En el bar se comentó que estaban esperando la llegada del técnico de la Compañía, pero Finito Chacón y yo pensábamos en algo muy distinto. Transcurrieron sábado y domingo y los obreros volvieron el lunes a primera hora de la mañana, y luego pasaron dos días más y todo seguía igual, la zanja abierta y los tres hombres mano sobre mano haciendo guardia junto a ella, esperando nadie sabía qué, y entonces alguien en el bar dijo coño, esto es muy extraño y aquí hay gato encerrado, y otro parroquiano le contestó que no había de qué extrañarse: aquellos obreros no eran de la Catalana de Gas, sino del Ayuntamiento, ¿nunca habéis visto gandulear a los empleados de obras públicas?, lo raro sería verles trabajar, comentó riendo. Para nosotros, sin embargo, aquello era un enigma y sólo tenía una explicación: no eran empleados de la Compañía del Gas ni del Ayuntamiento, no habían venido a reparar ningún escape ni estaban esperando la llegada de ningún técnico ni nada de eso. Saben que este refugiado ha vuelto, saben que está en casa y que un día u otro ha de salir por este portal. Todo eso de la zanja es teatro, un pretexto para estar ahí de guardia sin levantar sospechas. Esta zanja, en realidad, podría ser la tumba de Forcat.
2
El jueves por la mañana lloviznó un buen rato y el montón de tierra de la zanja se esponjó, se oscureció aún más y finalmente se amazacotó. Al mediodía estábamos merodeando alrededor del quiosco para ver de cerca a los tres hombres sentados en el bordillo de la acera; se pasaban el uno al otro la botella de morapio y hablaban poco. La abuela Sorribes, que vivía en el número 8 y venía de la compra, se disponía a entrar en el portal pisando cuidadosamente las tablas enfangadas, cuando resbaló y estuvo a punto de caerse. Una mandarina saltó de la bolsa repleta y fue a parar al fondo de la zanja. La vieja tenía mala uva.
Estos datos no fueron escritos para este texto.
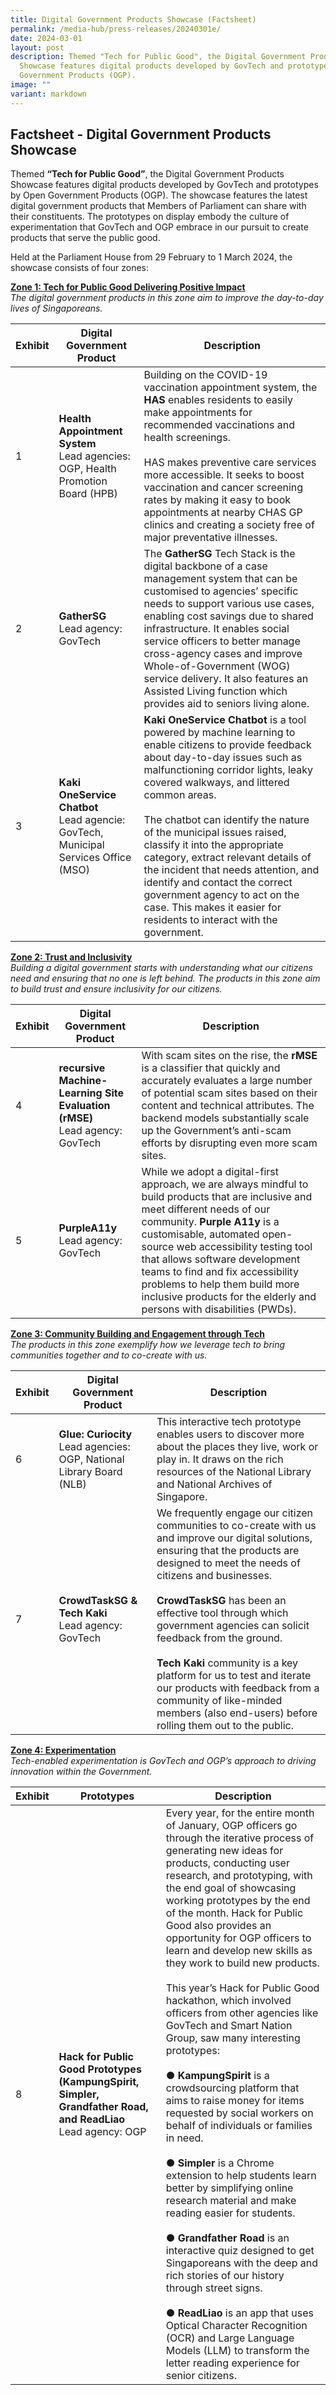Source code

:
```yaml
---
title: Digital Government Products Showcase (Factsheet)
permalink: /media-hub/press-releases/20240301e/
date: 2024-03-01
layout: post
description: Themed "Tech for Public Good", the Digital Government Products
  Showcase features digital products developed by GovTech and prototypes by Open
  Government Products (OGP).
image: ""
variant: markdown
---
```

## Factsheet - Digital Government Products Showcase


Themed **“Tech for Public Good”**, the Digital Government Products Showcase features digital products developed by GovTech and prototypes by Open Government Products (OGP). The showcase features the latest digital government products that Members of Parliament can share with their constituents. The prototypes on display embody the culture of experimentation that GovTech and OGP embrace in our pursuit to create products that serve the public good.

Held at the Parliament House from 29 February to 1 March 2024, the showcase consists of four zones:

**<u>Zone 1: Tech for Public Good Delivering Positive Impact</u>** 
<br> _The digital government products in this zone aim to improve the day-to-day lives of Singaporeans._

| Exhibit | Digital Government Product | Description |
| -------- | -------- | -------- |
| 1    | **Health Appointment System**<br>Lead agencies: OGP, Health Promotion Board (HPB)     |     Building on the COVID-19 vaccination appointment system, the <b>HAS </b>enables residents to easily make appointments for recommended vaccinations and health screenings. <br><br>HAS makes preventive care services more accessible. It seeks to boost vaccination and cancer screening rates by making it easy to book appointments at nearby CHAS GP clinics and creating a society free of major preventative illnesses.
| 2 | **GatherSG**<br>Lead agency: GovTech |     The <b>GatherSG </b>Tech Stack is the digital backbone of a case management system that can be customised to agencies’ specific needs to support various use cases, enabling cost savings due to shared infrastructure. It enables social service officers to better manage cross-agency cases and improve Whole-of-Government (WOG) service delivery. It also features an Assisted Living function which provides aid to seniors living alone. |
| 3    | **Kaki OneService Chatbot** <br> Lead agencie: GovTech, Municipal Services Office (MSO)  |     **Kaki OneService Chatbot** is a tool powered by machine learning to enable citizens to provide feedback about day-to-day issues such as malfunctioning corridor lights, leaky covered walkways, and littered common areas. <br><br> The chatbot can identify the nature of the municipal issues raised, classify it into the appropriate category, extract relevant details of the incident that needs attention, and identify and contact the correct government agency to act on the case. This makes it easier for residents to interact with the government.

**<u>Zone 2: Trust and Inclusivity</u>** <br>_Building a digital government starts with understanding what our citizens need and ensuring that no one is left behind. The products in this zone aim to build trust and ensure inclusivity for our citizens._



| Exhibit | Digital Government Product | Description |
| -------- | -------- | -------- |
| 4    | **recursive Machine-Learning Site Evaluation (rMSE)** <br> Lead agency: GovTech    |     With scam sites on the rise, the <b>rMSE </b>is a classifier that quickly and accurately evaluates a large number of potential scam sites based on their content and technical attributes. The backend models substantially scale up the Government’s anti-scam efforts by disrupting even more scam sites.  |
| 5 | **PurpleA11y** <br> Lead agency: GovTech |     While we adopt a digital-first approach, we are always mindful to build products that are inclusive and meet different needs of our community. <b>Purple A11y </b>is a customisable, automated open-source web accessibility testing tool that allows software development teams to find and fix accessibility problems to help them build more inclusive products for the elderly and persons with disabilities (PWDs). |


**<u>Zone 3: Community Building and Engagement through Tech</u>**<br> _The products in this zone exemplify how we leverage tech to bring communities together and to co-create with us._



| Exhibit | Digital Government Product | Description |
| -------- | -------- | -------- |
| 6    | **Glue: Curiocity** <br> Lead agencies: OGP, National Library Board (NLB)    |     This interactive tech prototype enables users to discover more about the places they live, work or play in. It draws on the rich resources of the National Library and National Archives of Singapore.
| 7 | **CrowdTaskSG &amp; Tech Kaki**<br> Lead agency: GovTech |     We frequently engage our citizen communities to co-create with us and improve our digital solutions, ensuring that the products are designed to meet the needs of citizens and businesses.<br><br><b>CrowdTaskSG </b>has been an effective tool through which government agencies can solicit feedback from the ground.<br><br><b>Tech Kaki </b>community is a key platform for us to test and iterate our products with feedback from a community of like-minded members (also end-users) before rolling them out to the public. |


**<u>Zone 4: Experimentation</u>**&nbsp;
<br>
_Tech-enabled experimentation is GovTech and OGP’s approach to driving innovation within the Government._



| Exhibit | Prototypes | Description |
| -------- | -------- | -------- |
| 8     | **Hack for Public Good Prototypes (KampungSpirit, Simpler, Grandfather Road, and ReadLiao**<br> Lead agency: OGP    |     Every year, for the entire month of January, OGP officers go through the iterative process of generating new ideas for products, conducting user research, and prototyping, with the end goal of showcasing working prototypes by the end of the month. Hack for Public Good also provides an opportunity for OGP officers to learn and develop new skills as they work to build new products. <br><br> This year’s Hack for Public Good hackathon, which involved officers from other agencies like GovTech and Smart Nation Group, saw many interesting prototypes:<br><br>    <b>● KampungSpirit </b>is a crowdsourcing platform that aims to raise money for items requested by social workers on behalf of individuals or families in need.<br><br>● <b>Simpler </b>is a Chrome extension to help students learn better by simplifying online research material and make reading easier for students.<br><br>● <b>Grandfather Road </b>is an interactive quiz designed to get Singaporeans with the deep and rich stories of our history through street signs.<br><br>● <b>ReadLiao </b>is an app that uses Optical Character Recognition (OCR) and Large Language Models (LLM) to transform the letter reading experience for senior citizens. |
– ¡¿Cuánto va a durar esta puñeta?! ¡A vosotros os digo, gandules! ¡¿Es que nunca vais a tapar este dichoso agujero?!
– Cuando nos lo manden, abuela -masculló el capataz-. Seguramente habrá que ahondarlo aún más.
– ¡¿Y a qué esperáis entonces?! ¡Vagos, más que vagos! -Despotricando sobre las tablas resbaladizas la vieja entró en el portal-. ¡Qué asco! ¡Cómo lo han puesto todo!
– ¡Eh, señora, que esa mierda ya estaba ahí cuando llegamos! -protestó el más joven-. ¡No te jode la abuelita!
A la hora de comer sacaron sus fiambreras abolladas y sus navajas y servilletas. Yo tenía que acompañar al capitán Blay a su casa, pero ese día no quiso seguirme. Dijo que vendría a buscarlo su mujer, más tarde, y lo dejé en la taberna con el señor Sucre. Me fui con los Chacón y al pasar junto a los obreros, el más alto, de cabeza rapada, nos llamó.